==== Source material

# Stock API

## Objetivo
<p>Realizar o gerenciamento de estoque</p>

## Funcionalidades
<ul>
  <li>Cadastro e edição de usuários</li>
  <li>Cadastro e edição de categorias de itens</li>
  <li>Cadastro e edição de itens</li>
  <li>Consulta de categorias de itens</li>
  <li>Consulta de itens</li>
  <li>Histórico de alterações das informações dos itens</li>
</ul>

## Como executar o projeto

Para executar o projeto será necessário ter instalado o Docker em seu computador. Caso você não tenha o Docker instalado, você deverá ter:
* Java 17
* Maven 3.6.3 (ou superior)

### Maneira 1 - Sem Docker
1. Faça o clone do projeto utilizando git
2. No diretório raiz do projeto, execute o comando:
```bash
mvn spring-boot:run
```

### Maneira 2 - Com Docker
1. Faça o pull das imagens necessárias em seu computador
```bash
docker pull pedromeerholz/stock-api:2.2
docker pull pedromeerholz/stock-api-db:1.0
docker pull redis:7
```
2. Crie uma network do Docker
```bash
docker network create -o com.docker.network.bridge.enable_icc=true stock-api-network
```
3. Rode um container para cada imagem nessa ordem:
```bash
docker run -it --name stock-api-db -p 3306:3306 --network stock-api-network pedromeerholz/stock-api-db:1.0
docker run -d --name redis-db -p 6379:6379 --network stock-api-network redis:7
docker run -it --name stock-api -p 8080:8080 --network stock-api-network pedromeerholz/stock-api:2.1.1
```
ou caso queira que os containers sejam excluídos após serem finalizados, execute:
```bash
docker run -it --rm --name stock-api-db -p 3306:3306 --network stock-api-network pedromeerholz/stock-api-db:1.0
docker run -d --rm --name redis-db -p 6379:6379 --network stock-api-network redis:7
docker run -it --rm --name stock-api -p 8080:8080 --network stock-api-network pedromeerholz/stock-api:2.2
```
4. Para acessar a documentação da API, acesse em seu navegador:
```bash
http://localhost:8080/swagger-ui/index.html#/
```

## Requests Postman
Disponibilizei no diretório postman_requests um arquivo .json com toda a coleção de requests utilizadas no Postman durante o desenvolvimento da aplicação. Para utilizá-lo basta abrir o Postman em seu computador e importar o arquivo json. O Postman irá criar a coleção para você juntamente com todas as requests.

========

• What you will do
Copy out each line of the listing that holds the string "categorias".

• Answer for this exercise
  <li>Cadastro e edição de categorias de itens</li>
  <li>Consulta de categorias de itens</li>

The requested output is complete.